When Jesus read the Old Testament, he saw the suffering he would experience — as well as the glory on the other side. That is why he told the two disciples on the road to Emmaus that if they had believed all that the prophets had spoken, they would have understood that it was “necessary that the Christ should suffer these things and enter into his glory” (Luke 24:25–26).

Reading the Old Testament

This sentence in Knowing Jesus Through the Old Testament also caused me to read the Old Testament differently, asking myself throughout, What might Jesus have pointed to and said, “This is about me”?

Luke writes that there on the road to Emmaus, “beginning with Moses and all the Prophets, he interpreted to them in all the Scriptures the things concerning himself” (Luke 24:27). To explain to these followers who he was and why he had to die, Jesus evidently did not start with his birth in Bethlehem, or his Sermon on the Mount, or his wrangling with the Pharisees, or the plot against him facilitated by Judas.

Rather, he opened up Genesis and Leviticus and Psalms and Jonah and Hosea and the rest of the Old Testament and said, “This is about me. . . . This is about the curse I came to bear. . . . This is about the mercy I came to lavish on sinners. . . . This is about the sufficiency of my salvation. . . . This is about my deliverance from death. . . . This is about the judgment that was poured out on me at the cross.”

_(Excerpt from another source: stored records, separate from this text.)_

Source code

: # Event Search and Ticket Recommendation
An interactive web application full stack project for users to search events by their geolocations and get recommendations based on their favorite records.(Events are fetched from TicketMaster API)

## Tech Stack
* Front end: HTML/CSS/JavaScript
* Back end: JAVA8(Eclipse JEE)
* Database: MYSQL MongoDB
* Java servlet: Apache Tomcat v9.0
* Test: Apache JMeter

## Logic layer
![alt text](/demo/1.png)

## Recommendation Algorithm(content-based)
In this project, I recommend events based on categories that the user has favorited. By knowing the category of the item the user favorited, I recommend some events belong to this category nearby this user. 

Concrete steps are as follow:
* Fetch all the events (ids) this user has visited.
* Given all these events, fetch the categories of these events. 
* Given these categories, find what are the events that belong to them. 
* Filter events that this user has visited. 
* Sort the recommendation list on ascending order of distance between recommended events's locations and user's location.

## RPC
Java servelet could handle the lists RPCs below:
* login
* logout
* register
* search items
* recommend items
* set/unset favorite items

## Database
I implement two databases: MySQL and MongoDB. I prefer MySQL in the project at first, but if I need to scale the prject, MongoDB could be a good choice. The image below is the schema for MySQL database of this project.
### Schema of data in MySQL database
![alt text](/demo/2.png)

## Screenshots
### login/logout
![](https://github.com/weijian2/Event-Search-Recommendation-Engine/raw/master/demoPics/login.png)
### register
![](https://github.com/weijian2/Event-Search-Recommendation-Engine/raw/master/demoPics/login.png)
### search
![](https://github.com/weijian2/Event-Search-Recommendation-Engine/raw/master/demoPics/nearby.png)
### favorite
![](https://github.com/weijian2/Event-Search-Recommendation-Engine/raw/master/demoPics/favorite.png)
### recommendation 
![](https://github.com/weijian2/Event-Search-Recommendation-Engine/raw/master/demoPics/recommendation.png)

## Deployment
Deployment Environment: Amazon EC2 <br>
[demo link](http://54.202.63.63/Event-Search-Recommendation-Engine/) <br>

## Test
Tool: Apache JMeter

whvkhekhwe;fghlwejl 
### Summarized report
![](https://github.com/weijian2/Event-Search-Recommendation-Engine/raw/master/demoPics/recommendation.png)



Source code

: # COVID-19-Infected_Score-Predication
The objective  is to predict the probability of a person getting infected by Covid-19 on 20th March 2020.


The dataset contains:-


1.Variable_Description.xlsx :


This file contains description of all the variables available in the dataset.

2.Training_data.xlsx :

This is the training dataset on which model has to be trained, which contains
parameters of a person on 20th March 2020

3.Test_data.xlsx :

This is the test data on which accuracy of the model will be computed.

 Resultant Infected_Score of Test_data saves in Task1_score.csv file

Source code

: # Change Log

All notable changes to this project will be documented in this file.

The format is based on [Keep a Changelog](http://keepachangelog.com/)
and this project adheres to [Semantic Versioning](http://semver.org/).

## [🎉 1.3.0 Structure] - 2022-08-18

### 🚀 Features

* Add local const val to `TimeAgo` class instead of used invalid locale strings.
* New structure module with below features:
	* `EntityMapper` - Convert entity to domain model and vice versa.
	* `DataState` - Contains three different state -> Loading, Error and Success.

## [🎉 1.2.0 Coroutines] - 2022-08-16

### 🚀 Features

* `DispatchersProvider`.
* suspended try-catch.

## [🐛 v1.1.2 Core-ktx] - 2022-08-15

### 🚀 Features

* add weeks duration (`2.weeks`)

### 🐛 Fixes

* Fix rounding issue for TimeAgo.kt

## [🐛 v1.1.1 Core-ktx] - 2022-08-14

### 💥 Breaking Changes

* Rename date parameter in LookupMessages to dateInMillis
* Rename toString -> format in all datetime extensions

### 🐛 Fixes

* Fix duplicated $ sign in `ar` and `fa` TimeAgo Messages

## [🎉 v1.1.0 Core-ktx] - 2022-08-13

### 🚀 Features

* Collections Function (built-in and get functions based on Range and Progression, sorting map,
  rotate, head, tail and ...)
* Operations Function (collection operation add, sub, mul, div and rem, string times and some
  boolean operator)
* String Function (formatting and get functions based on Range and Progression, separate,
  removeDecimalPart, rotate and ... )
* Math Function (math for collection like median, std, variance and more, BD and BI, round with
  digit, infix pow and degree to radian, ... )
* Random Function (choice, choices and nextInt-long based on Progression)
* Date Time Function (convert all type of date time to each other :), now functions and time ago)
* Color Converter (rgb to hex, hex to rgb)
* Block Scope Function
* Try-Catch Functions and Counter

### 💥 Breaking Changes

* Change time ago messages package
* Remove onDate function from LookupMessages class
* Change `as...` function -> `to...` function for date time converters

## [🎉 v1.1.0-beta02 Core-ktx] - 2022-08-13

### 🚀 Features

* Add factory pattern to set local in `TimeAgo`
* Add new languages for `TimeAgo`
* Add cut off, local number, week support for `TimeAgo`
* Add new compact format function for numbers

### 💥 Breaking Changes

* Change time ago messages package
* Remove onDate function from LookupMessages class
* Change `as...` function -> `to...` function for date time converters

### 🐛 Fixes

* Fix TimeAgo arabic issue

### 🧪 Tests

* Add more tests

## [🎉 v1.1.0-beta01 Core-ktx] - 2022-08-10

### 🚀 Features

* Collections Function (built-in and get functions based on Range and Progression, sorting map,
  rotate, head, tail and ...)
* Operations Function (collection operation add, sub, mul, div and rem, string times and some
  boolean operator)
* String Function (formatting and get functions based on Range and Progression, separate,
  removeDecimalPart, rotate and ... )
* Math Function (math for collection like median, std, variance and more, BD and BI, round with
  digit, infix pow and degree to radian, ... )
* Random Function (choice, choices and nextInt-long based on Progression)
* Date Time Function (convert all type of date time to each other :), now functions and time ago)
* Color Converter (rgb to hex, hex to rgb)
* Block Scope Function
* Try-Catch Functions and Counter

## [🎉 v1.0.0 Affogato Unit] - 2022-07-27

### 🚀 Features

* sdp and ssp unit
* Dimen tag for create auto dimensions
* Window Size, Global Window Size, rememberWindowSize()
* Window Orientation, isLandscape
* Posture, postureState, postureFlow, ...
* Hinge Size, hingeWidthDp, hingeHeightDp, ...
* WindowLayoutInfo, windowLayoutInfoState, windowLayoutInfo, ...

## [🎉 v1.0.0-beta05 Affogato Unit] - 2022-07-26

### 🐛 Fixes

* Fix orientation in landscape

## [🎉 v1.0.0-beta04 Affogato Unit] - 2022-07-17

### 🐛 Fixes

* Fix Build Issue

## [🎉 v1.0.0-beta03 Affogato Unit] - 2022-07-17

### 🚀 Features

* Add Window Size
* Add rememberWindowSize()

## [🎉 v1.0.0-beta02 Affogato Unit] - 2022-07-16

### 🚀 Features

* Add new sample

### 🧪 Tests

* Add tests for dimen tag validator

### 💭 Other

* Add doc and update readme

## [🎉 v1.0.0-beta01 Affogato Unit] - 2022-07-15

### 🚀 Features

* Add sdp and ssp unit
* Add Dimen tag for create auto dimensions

“It is not just individual prophecies or passages that point to Jesus, but the Old Testament as a whole.”

According to Jesus, it is not just individual prophecies or passages that point to him, but the Old Testament as a whole. He said to the religious leaders, “You search the Scriptures because you think that in them you have eternal life; and it is they that bear witness about me, yet you refuse to come to me that you may have life” (John 5:39–40). And a few verses later, he says, “If you believed Moses you would believe me; for he wrote of me” (John 5:46). The entirety of the Old Testament is about him — not only in its prophecies, but also in its history, its promises, its people, its law, its ceremony, its song.

On a Bible Mission

I can trace the discovery that flowed out of this passage to the personal mission I’ve been on since then. I am on a mission to infiltrate Bible study in the local church with biblical theology. By biblical theology, I mean an approach to the Bible that recognizes its cohesive story. Even though the Bible is made up of various kinds of literature and was written over centuries by forty human authors, it is really telling one story about what God is doing in the world through Christ.

So, how much has that sentence, and these discoveries about the book that Jesus loved most, changed for me? After going back to kindergarten on the Old Testament, I wrote the One Year Book of Discovering Jesus in the Old Testament and then a series called Seeing Jesus in the Old Testament. Now I teach the Biblical Theology Workshop for Women around the country and internationally.

I have found that when people who love the Bible and love Christ are shown how to see Christ from the beginning to the end of the Bible, their joy explodes. Seeing the beauty, sufficiency, and necessity of Jesus Christ from every part of the Bible — including from the Old Testament — has the power to truly, deeply, and eternally change our lives.